Interview with Mina Evans :
Can you describe your work?
Mina Evans produces classic and elegant pieces with simple cut and embellishments that has become a signature of the brand. Our dress shirt range for men incorporates a simple fusion of Ankara prints.
Who is the woman you target?
We target professional women between the ages of 20-40 on medium to high income that are classic, fun and open minded. The Mina Evans woman exudes confidence. She is intelligent, elegant and knows her style.
What kind of materials do you work with?
We work with different fabrics including raw silks, chiffons, organza, tulle and Ankara prints. Our new collection has seen us explore custom made tie dye and beads.
Your achievements so far?
Our biggest achievement was being selected to create a collection for renowned fabric brand Vlisco which we called “Dazzling Graphics”.
Dreams and goals?
Our dream and goal is to become a renowned brand around Africa and also internationally.
What do you think of ethical fashion? And its place in Africa?
Ethical fashion definitely has a place in Africa. We have to ensure that the people who are producing and manufacturing for us are treated fairly and also that the products/fabrics are ethically sourced to ensure we are protecting the environment.
It is understandable that not all brands can go down the route of ethically sourcing their products. However, we can ensure that we are providing adequate resources and assistance to those who are the backbone of our business.
How do Africans perceive African designs?
I think this perception is slowly changing and I would say more so for the Africans in the Diaspora than those within Africa. Those in the Diaspora are appreciating the craftsmanship and passion of most of the African fashion designers out there whilst most within Africa still consider the designs to be traditional and prefer Western styles.
Have you been in French speaking Africa before, what do you think of their couture?
I have not been to the French speaking part of Africa as yet. I would definitely love to go and gather some inspiration from there. The fashion there is eclectic, vibrant, and bold as well as subtle and simultaneously simple! It has all the right ingredients in my opinion.
Tell us about Terra firma, description of material of dresses?

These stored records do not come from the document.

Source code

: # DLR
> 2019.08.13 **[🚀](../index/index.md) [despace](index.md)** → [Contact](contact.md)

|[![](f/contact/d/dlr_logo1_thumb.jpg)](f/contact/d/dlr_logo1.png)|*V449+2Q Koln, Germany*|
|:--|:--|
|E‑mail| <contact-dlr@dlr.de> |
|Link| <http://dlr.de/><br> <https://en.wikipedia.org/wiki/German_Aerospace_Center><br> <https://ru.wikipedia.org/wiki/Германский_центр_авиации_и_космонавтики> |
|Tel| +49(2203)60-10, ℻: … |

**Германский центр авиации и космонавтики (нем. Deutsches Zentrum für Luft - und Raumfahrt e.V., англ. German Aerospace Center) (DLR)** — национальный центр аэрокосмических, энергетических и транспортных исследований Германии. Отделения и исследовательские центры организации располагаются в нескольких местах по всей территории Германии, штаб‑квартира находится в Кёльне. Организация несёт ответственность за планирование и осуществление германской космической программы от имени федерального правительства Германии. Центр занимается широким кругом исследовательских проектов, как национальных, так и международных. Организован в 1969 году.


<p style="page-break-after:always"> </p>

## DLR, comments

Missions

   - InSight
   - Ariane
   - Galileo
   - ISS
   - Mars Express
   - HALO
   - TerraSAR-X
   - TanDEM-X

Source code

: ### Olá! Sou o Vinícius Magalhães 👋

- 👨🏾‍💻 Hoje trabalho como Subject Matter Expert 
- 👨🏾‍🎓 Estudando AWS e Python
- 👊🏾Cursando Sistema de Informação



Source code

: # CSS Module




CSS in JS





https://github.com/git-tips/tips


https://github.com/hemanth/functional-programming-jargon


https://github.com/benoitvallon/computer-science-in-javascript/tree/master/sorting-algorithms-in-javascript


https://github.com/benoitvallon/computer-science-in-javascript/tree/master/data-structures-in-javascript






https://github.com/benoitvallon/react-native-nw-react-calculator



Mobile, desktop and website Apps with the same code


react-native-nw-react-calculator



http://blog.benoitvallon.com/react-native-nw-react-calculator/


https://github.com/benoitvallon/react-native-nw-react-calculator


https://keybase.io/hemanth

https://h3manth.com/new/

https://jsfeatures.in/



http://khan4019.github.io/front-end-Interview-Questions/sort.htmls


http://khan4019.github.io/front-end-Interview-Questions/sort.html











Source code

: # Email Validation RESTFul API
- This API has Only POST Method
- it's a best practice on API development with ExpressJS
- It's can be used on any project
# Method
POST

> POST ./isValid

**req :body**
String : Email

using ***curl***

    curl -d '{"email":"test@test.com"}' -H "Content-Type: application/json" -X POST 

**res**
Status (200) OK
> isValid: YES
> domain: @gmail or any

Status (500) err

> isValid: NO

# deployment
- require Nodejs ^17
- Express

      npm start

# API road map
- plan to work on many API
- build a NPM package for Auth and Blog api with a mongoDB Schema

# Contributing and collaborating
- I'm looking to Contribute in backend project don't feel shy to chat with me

With Terra Firma, I knew I wanted to use a textile that was not Ankara print but at the same time African. I decided to look into tie-dye and discovered a technique that produced a marble effect. My team and I then went on to test of different fabrics and explore different colour ways. We settled on the browns, oranges and mustard because I wanted the collection to have an earthy feel. We also used raw silks and chiffons as complimentary fabrics.